Friday, February 5, 2016

The Political Meaning of the Enneagram.


The ancient and basic spiritual dictum, “as above, so below,” means that heaven and earth reflect each other in such a way that what happens in one is analogous to what happens in the other.  Jesus expresses this as a hope when he has his disciples pray, “on earth as it is in heaven.”  While this made more visual sense to ancient people, I am suggesting that it is more intelligible to post-Modern people if we talk about it as, “as within, so without.”  That is, what is going on in our interior life is directly expressed and reflected in the way we live our lives in the world.  

The psychological and the political are inherently connected to each other.
The Enneagram, in its use as a tool for spiritual growth through knowledge of personality types, helps us address imbalances and disorder in our inner life.  This is especially the case in the Riso-Hudson school, which pays a lot of attention to levels of health.  The levels show the degree to which we are controlled by our personality-driven ego.  The way to health is to bring the ego into balance and perspective, allowing one’s essence to emerge.  Essence is the divine Light within us, by which we are connected to all creation and its Creator.  Our essence is who we truly and most deeply are; as distinct from our superficial ego and its expression in personality. 
If ego and personality are in defense-mode, essence embraces and engages.  If ego and personality are about fear, essence demonstrates love.  If ego and personality are about either-or, building walls, making distinctions, and exclusion, essence is about both-and, breaking boundaries, and inclusion.  If ego and personality are habitually dualistic, essence is integral and non-dual.
Our psychology always manifests in our politics.  
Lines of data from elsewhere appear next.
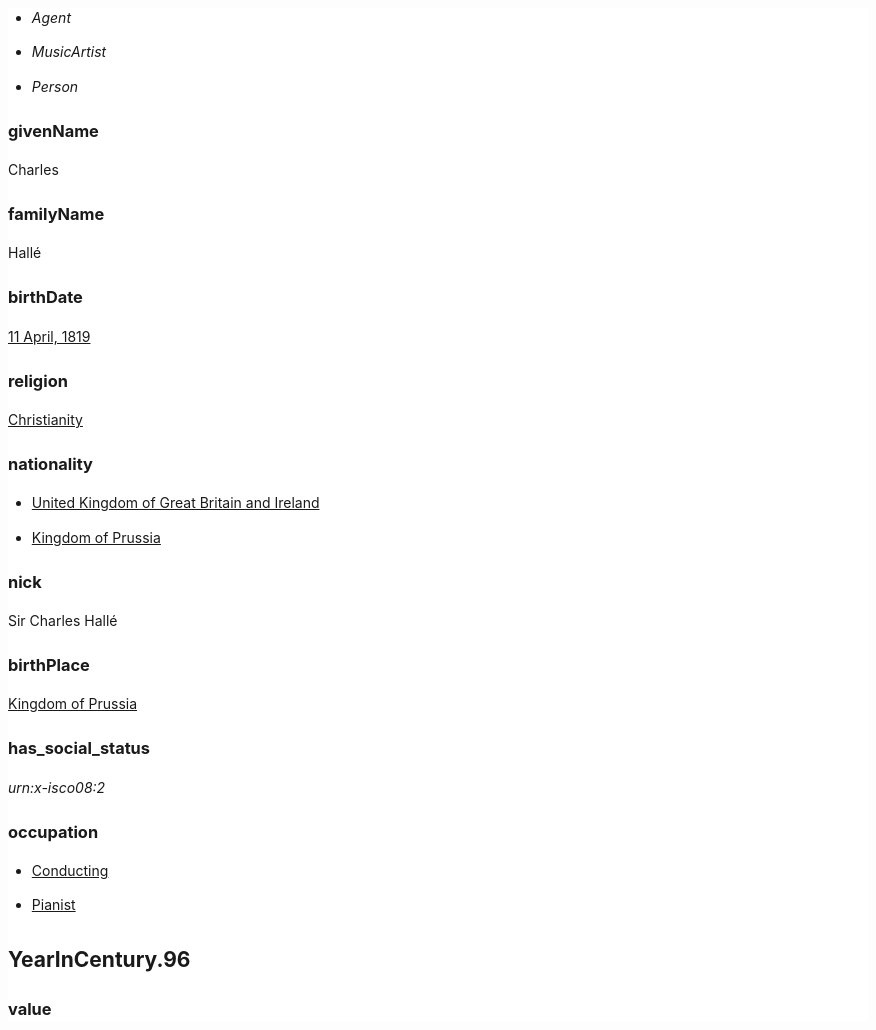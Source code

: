  - *Agent*

 - *MusicArtist*

 - *Person*

### givenName


Charles

### familyName


Hallé

### birthDate


[11 April, 1819](#11-April-1819)

### religion


[Christianity](#Christianity)

### nationality

 - [United Kingdom of Great Britain and Ireland](#United-Kingdom-of-Great-Britain-and-Ireland)

 - [Kingdom of Prussia](#Kingdom-of-Prussia)

### nick


Sir Charles Hallé

### birthPlace


[Kingdom of Prussia](#Kingdom-of-Prussia)

### has_social_status


*urn:x-isco08:2*

### occupation

 - [Conducting](#Conducting)

 - [Pianist](#Pianist)

## YearInCentury.96

### value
That is, the way we personally think and feel about ourselves and our relationship to the world will be shown in the way we act in the world and in the kind of structures we project into the world for our own security.  If our inner lives are crippled by fear, shame, and anger, then these qualities will be what we express in our own behavior, and expect and therefore defend against from others.  Fear, shame, and anger manifest in the behaviors classically listed as “deadly sins,” which in the Enneagram system are the nine “passions.” 
If in our interior existence we crave and follow the orders of one particular element which we have allowed to take charge — our personality-driven ego — then we will also tend to live in the world in such a way that generates, looks up to, follows, and defends the principle of one leader.  The dictatorship of the ego in our souls is expressed by our placing dictators into power in the world.  Thus the Fuehrerprinzip, or “leader principle” of Nazi Germany, which was a particularly brazen and toxic version of the general human desire for “strong leadership.”
Just as we psychologically identify with our personality-driven ego, we politically identify with whatever seems best to protect us, rationalizing our fear, anger, and shame, and funding our passions.  In practice this invariably means a propping up of the powerful, the wealthy, the connected, the educated, and the privileged; in other words, the establishment.  Society becomes a macrocosm of a self dominated by one ego-perspective, which is put in charge.  This is why we can postulate about cultures as relating to particular personality types, as in “America is a Three culture,” or “Japan is a Six culture.”  One point-of-view is allowed to ascend into dominance in a society, analogous to the way one perspective — personality-driven ego/Type — comes to dominate the person.
The response to this domination system in society is analogous to the response to the domination system in the person.  Step One is awareness.  Like an addict, we have to realize that our common life has become unmanageable.  We have to ask ourselves Dr. Phil’s infamous question: “How is that working out for you?”  How is being dominated by the achiever class working out for us, “us” being the body as a whole, most of whom are in the servant-worker class?  People have to wake up to the damage being done to themselves by the system, and start to see it as it is: an unhealthy regime we projected originally for good reasons, but which now separates us from the true freedom of our essence.  
We see this happening in America when people read a book like Howard Zinn’s A People’s History of the United States, and realize that Columbus was a monster, the Founders were slave-holders, and the ruling class has consistently committed unspeakable crimes.  We then engage in something like a 12-Step process to move beyond oppressive and toxic social structures.  
Unfortunately, most revolutionary processes like this are unable to break free of the gravity of ego, and devolve into Pete Townsend’s “meet the new boss, same as the old boss.”  And we end up with the same basic regime but with a different segment of the establishment promoted to leadership.  
But in health, 
as we become more present and aware of our essence, 
what we start slowly moving towards 
is a leaderless, egalitarian, inclusive, distributed, 
networked, decentralized, integrated society 
where power is not allowed to congeal in one class let alone one individual, 
where decisions are made by balancing different interests for the good of the whole.  
We move towards flat, circular gatherings of reciprocity and exchange, 
and away from top-down, pyramidal, exclusive, command-and-control structures.